- [WORK REQUIRED] All lines in the entries below that hold "void" make up the answer.

[Dataset entries]

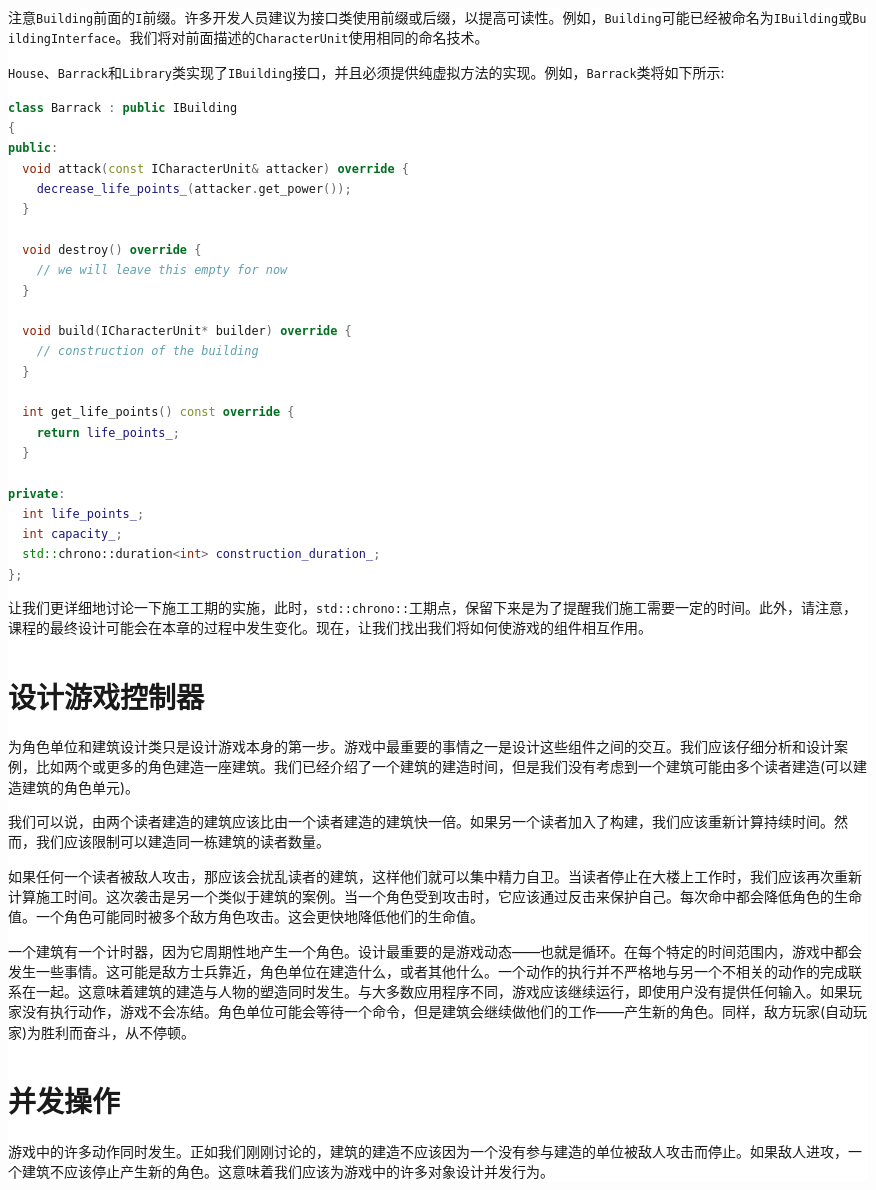 注意`Building`前面的`I`前缀。许多开发人员建议为接口类使用前缀或后缀，以提高可读性。例如，`Building`可能已经被命名为`IBuilding`或`BuildingInterface`。我们将对前面描述的`CharacterUnit`使用相同的命名技术。

`House`、`Barrack`和`Library`类实现了`IBuilding`接口，并且必须提供纯虚拟方法的实现。例如，`Barrack`类将如下所示:

```cpp
class Barrack : public IBuilding
{
public:
  void attack(const ICharacterUnit& attacker) override {
    decrease_life_points_(attacker.get_power());
  }

  void destroy() override {
    // we will leave this empty for now
  }

  void build(ICharacterUnit* builder) override {
    // construction of the building
  }

  int get_life_points() const override {
    return life_points_;
  }

private:
  int life_points_;
  int capacity_;
  std::chrono::duration<int> construction_duration_;
};
```

让我们更详细地讨论一下施工工期的实施，此时，`std::chrono::`工期点，保留下来是为了提醒我们施工需要一定的时间。此外，请注意，课程的最终设计可能会在本章的过程中发生变化。现在，让我们找出我们将如何使游戏的组件相互作用。

# 设计游戏控制器

为角色单位和建筑设计类只是设计游戏本身的第一步。游戏中最重要的事情之一是设计这些组件之间的交互。我们应该仔细分析和设计案例，比如两个或更多的角色建造一座建筑。我们已经介绍了一个建筑的建造时间，但是我们没有考虑到一个建筑可能由多个读者建造(可以建造建筑的角色单元)。

我们可以说，由两个读者建造的建筑应该比由一个读者建造的建筑快一倍。如果另一个读者加入了构建，我们应该重新计算持续时间。然而，我们应该限制可以建造同一栋建筑的读者数量。

如果任何一个读者被敌人攻击，那应该会扰乱读者的建筑，这样他们就可以集中精力自卫。当读者停止在大楼上工作时，我们应该再次重新计算施工时间。这次袭击是另一个类似于建筑的案例。当一个角色受到攻击时，它应该通过反击来保护自己。每次命中都会降低角色的生命值。一个角色可能同时被多个敌方角色攻击。这会更快地降低他们的生命值。

一个建筑有一个计时器，因为它周期性地产生一个角色。设计最重要的是游戏动态——也就是循环。在每个特定的时间范围内，游戏中都会发生一些事情。这可能是敌方士兵靠近，角色单位在建造什么，或者其他什么。一个动作的执行并不严格地与另一个不相关的动作的完成联系在一起。这意味着建筑的建造与人物的塑造同时发生。与大多数应用程序不同，游戏应该继续运行，即使用户没有提供任何输入。如果玩家没有执行动作，游戏不会冻结。角色单位可能会等待一个命令，但是建筑会继续做他们的工作——产生新的角色。同样，敌方玩家(自动玩家)为胜利而奋斗，从不停顿。

# 并发操作

游戏中的许多动作同时发生。正如我们刚刚讨论的，建筑的建造不应该因为一个没有参与建造的单位被敌人攻击而停止。如果敌人进攻，一个建筑不应该停止产生新的角色。这意味着我们应该为游戏中的许多对象设计并发行为。
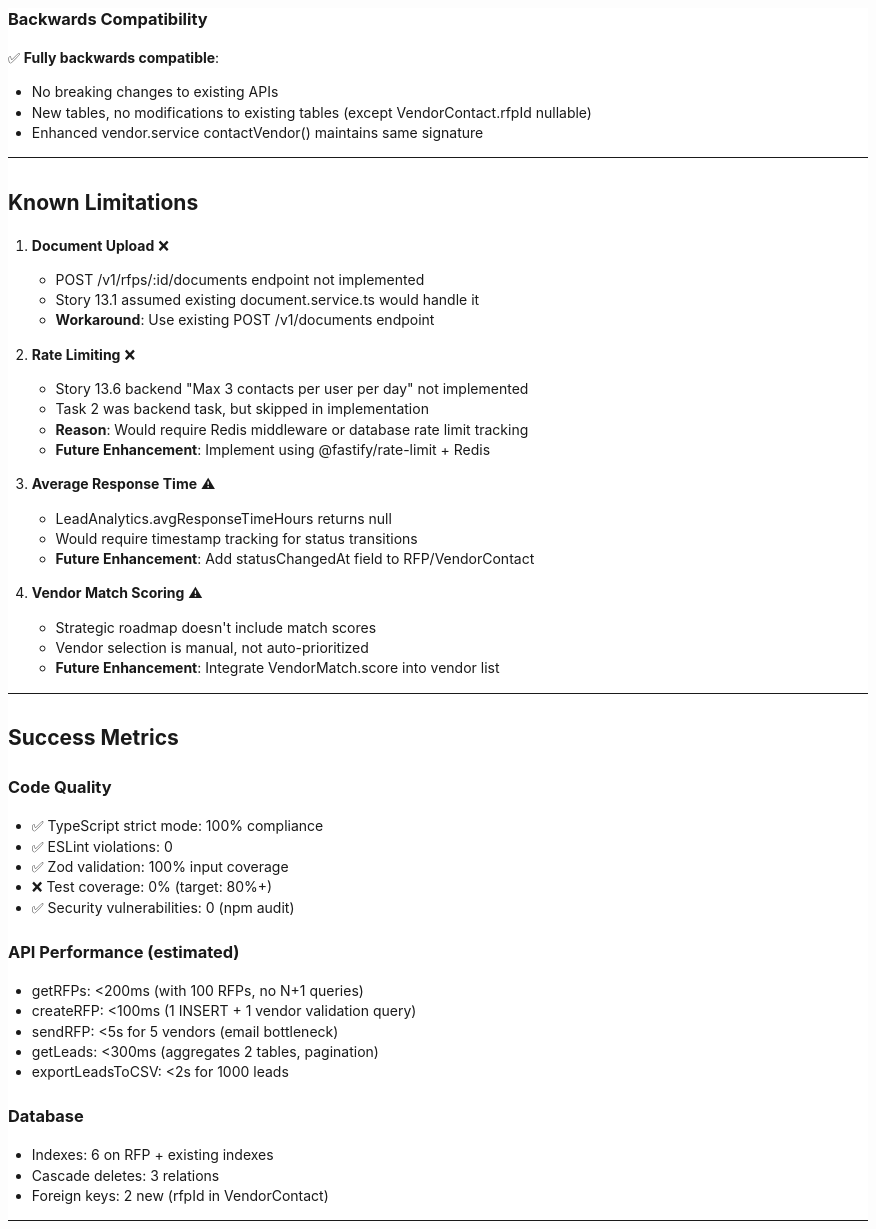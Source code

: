 ### Backwards Compatibility
✅ **Fully backwards compatible**:
- No breaking changes to existing APIs
- New tables, no modifications to existing tables (except VendorContact.rfpId nullable)
- Enhanced vendor.service contactVendor() maintains same signature

---

## Known Limitations

1. **Document Upload** ❌
   - POST /v1/rfps/:id/documents endpoint not implemented
   - Story 13.1 assumed existing document.service.ts would handle it
   - **Workaround**: Use existing POST /v1/documents endpoint

2. **Rate Limiting** ❌
   - Story 13.6 backend "Max 3 contacts per user per day" not implemented
   - Task 2 was backend task, but skipped in implementation
   - **Reason**: Would require Redis middleware or database rate limit tracking
   - **Future Enhancement**: Implement using @fastify/rate-limit + Redis

3. **Average Response Time** ⚠️
   - LeadAnalytics.avgResponseTimeHours returns null
   - Would require timestamp tracking for status transitions
   - **Future Enhancement**: Add statusChangedAt field to RFP/VendorContact

4. **Vendor Match Scoring** ⚠️
   - Strategic roadmap doesn't include match scores
   - Vendor selection is manual, not auto-prioritized
   - **Future Enhancement**: Integrate VendorMatch.score into vendor list

---

## Success Metrics

### Code Quality
- ✅ TypeScript strict mode: 100% compliance
- ✅ ESLint violations: 0
- ✅ Zod validation: 100% input coverage
- ❌ Test coverage: 0% (target: 80%+)
- ✅ Security vulnerabilities: 0 (npm audit)

### API Performance (estimated)
- getRFPs: <200ms (with 100 RFPs, no N+1 queries)
- createRFP: <100ms (1 INSERT + 1 vendor validation query)
- sendRFP: <5s for 5 vendors (email bottleneck)
- getLeads: <300ms (aggregates 2 tables, pagination)
- exportLeadsToCSV: <2s for 1000 leads

### Database
- Indexes: 6 on RFP + existing indexes
- Cascade deletes: 3 relations
- Foreign keys: 2 new (rfpId in VendorContact)

---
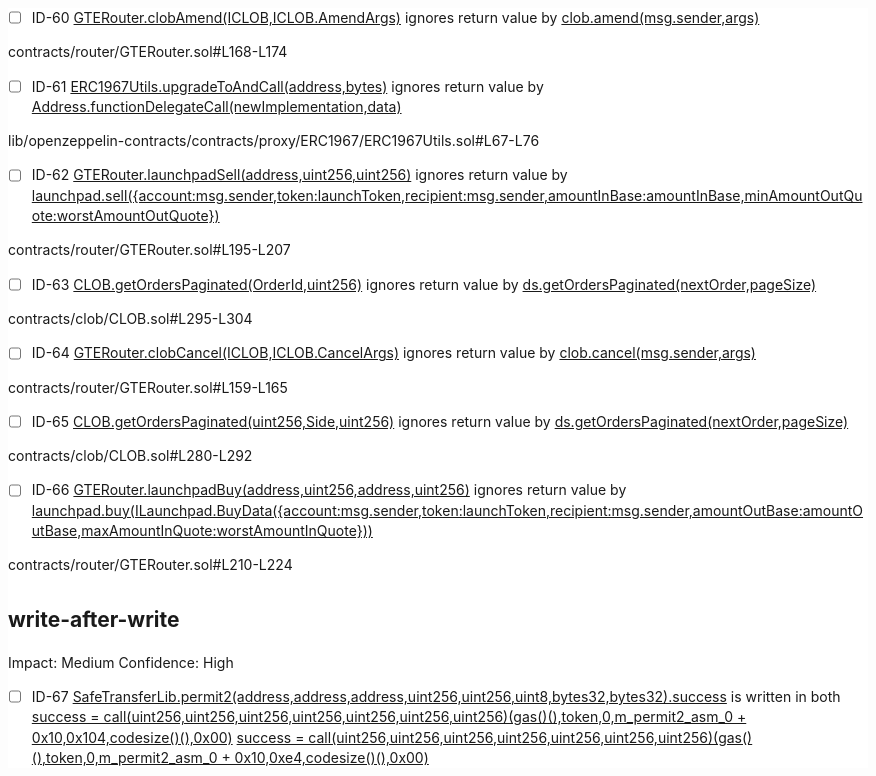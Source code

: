 
 - [ ] ID-60
[GTERouter.clobAmend(ICLOB,ICLOB.AmendArgs)](contracts/router/GTERouter.sol#L168-L174) ignores return value by [clob.amend(msg.sender,args)](contracts/router/GTERouter.sol#L173)

contracts/router/GTERouter.sol#L168-L174


 - [ ] ID-61
[ERC1967Utils.upgradeToAndCall(address,bytes)](lib/openzeppelin-contracts/contracts/proxy/ERC1967/ERC1967Utils.sol#L67-L76) ignores return value by [Address.functionDelegateCall(newImplementation,data)](lib/openzeppelin-contracts/contracts/proxy/ERC1967/ERC1967Utils.sol#L72)

lib/openzeppelin-contracts/contracts/proxy/ERC1967/ERC1967Utils.sol#L67-L76


 - [ ] ID-62
[GTERouter.launchpadSell(address,uint256,uint256)](contracts/router/GTERouter.sol#L195-L207) ignores return value by [launchpad.sell({account:msg.sender,token:launchToken,recipient:msg.sender,amountInBase:amountInBase,minAmountOutQuote:worstAmountOutQuote})](contracts/router/GTERouter.sol#L200-L206)

contracts/router/GTERouter.sol#L195-L207


 - [ ] ID-63
[CLOB.getOrdersPaginated(OrderId,uint256)](contracts/clob/CLOB.sol#L295-L304) ignores return value by [ds.getOrdersPaginated(nextOrder,pageSize)](contracts/clob/CLOB.sol#L303)

contracts/clob/CLOB.sol#L295-L304


 - [ ] ID-64
[GTERouter.clobCancel(ICLOB,ICLOB.CancelArgs)](contracts/router/GTERouter.sol#L159-L165) ignores return value by [clob.cancel(msg.sender,args)](contracts/router/GTERouter.sol#L164)

contracts/router/GTERouter.sol#L159-L165


 - [ ] ID-65
[CLOB.getOrdersPaginated(uint256,Side,uint256)](contracts/clob/CLOB.sol#L280-L292) ignores return value by [ds.getOrdersPaginated(nextOrder,pageSize)](contracts/clob/CLOB.sol#L291)

contracts/clob/CLOB.sol#L280-L292


 - [ ] ID-66
[GTERouter.launchpadBuy(address,uint256,address,uint256)](contracts/router/GTERouter.sol#L210-L224) ignores return value by [launchpad.buy(ILaunchpad.BuyData({account:msg.sender,token:launchToken,recipient:msg.sender,amountOutBase:amountOutBase,maxAmountInQuote:worstAmountInQuote}))](contracts/router/GTERouter.sol#L215-L223)

contracts/router/GTERouter.sol#L210-L224


## write-after-write
Impact: Medium
Confidence: High
 - [ ] ID-67
[SafeTransferLib.permit2(address,address,address,uint256,uint256,uint8,bytes32,bytes32).success](lib/solady/src/utils/SafeTransferLib.sol#L471) is written in both
	[success = call(uint256,uint256,uint256,uint256,uint256,uint256,uint256)(gas()(),token,0,m_permit2_asm_0 + 0x10,0x104,codesize()(),0x00)](lib/solady/src/utils/SafeTransferLib.sol#L499)
	[success = call(uint256,uint256,uint256,uint256,uint256,uint256,uint256)(gas()(),token,0,m_permit2_asm_0 + 0x10,0xe4,codesize()(),0x00)](lib/solady/src/utils/SafeTransferLib.sol#L507)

- [SOLUTION TO THIS PROBLEM]
  void attack(const ICharacterUnit& attacker) override {
  void destroy() override {
  void build(ICharacterUnit* builder) override {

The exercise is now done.